Data for review:
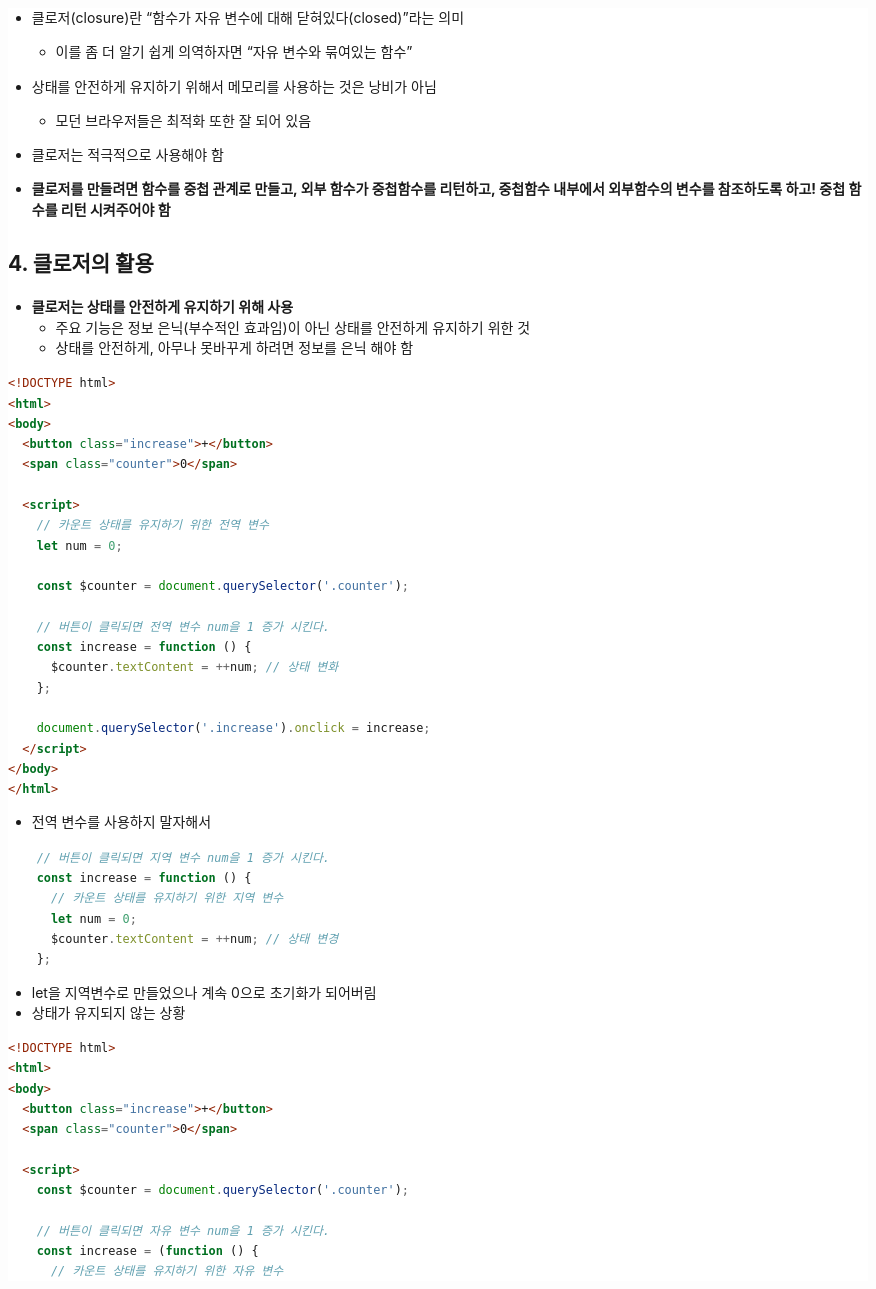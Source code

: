- 클로저(closure)란 “함수가 자유 변수에 대해 닫혀있다(closed)”라는 의미
  - 이를 좀 더 알기 쉽게 의역하자면 “자유 변수와 묶여있는 함수”

- 상태를 안전하게 유지하기 위해서 메모리를 사용하는 것은 낭비가 아님
  - 모던 브라우저들은 최적화 또한 잘 되어 있음
- 클로저는 적극적으로 사용해야 함

- **클로저를 만들려면 함수를 중첩 관계로 만들고, 외부 함수가 중첩함수를 리턴하고, 중첩함수 내부에서 외부함수의 변수를 참조하도록 하고! 중첩 함수를 리턴 시켜주어야 함**



## 4. 클로저의 활용

- **클로저는 상태를 안전하게 유지하기 위해 사용**
  - 주요 기능은 정보 은닉(부수적인 효과임)이 아닌 상태를 안전하게 유지하기 위한 것
  - 상태를 안전하게, 아무나 못바꾸게 하려면 정보를 은닉 해야 함

```html
<!DOCTYPE html>
<html>
<body>
  <button class="increase">+</button>
  <span class="counter">0</span>

  <script>
    // 카운트 상태를 유지하기 위한 전역 변수
    let num = 0;

    const $counter = document.querySelector('.counter');

    // 버튼이 클릭되면 전역 변수 num을 1 증가 시킨다.
    const increase = function () {
      $counter.textContent = ++num; // 상태 변화
    };

    document.querySelector('.increase').onclick = increase;
  </script>
</body>
</html>
```

- 전역 변수를 사용하지 말자해서

```javascript
    // 버튼이 클릭되면 지역 변수 num을 1 증가 시킨다.
    const increase = function () {
      // 카운트 상태를 유지하기 위한 지역 변수
      let num = 0;
      $counter.textContent = ++num; // 상태 변경
    };
```

- let을 지역변수로 만들었으나 계속 0으로 초기화가 되어버림
- 상태가 유지되지 않는 상황

```html
<!DOCTYPE html>
<html>
<body>
  <button class="increase">+</button>
  <span class="counter">0</span>

  <script>
    const $counter = document.querySelector('.counter');

    // 버튼이 클릭되면 자유 변수 num을 1 증가 시킨다.
    const increase = (function () {
      // 카운트 상태를 유지하기 위한 자유 변수
```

Problem:
Starting with the line that contains "- let을 지역변수로 만들었으나 계속 0으로 초기화가 되어버림", return every line through the last one of the records, exactly as written.

Answer to this task:
- let을 지역변수로 만들었으나 계속 0으로 초기화가 되어버림
- 상태가 유지되지 않는 상황

```html
<!DOCTYPE html>
<html>
<body>
  <button class="increase">+</button>
  <span class="counter">0</span>

  <script>
    const $counter = document.querySelector('.counter');

    // 버튼이 클릭되면 자유 변수 num을 1 증가 시킨다.
    const increase = (function () {
      // 카운트 상태를 유지하기 위한 자유 변수
```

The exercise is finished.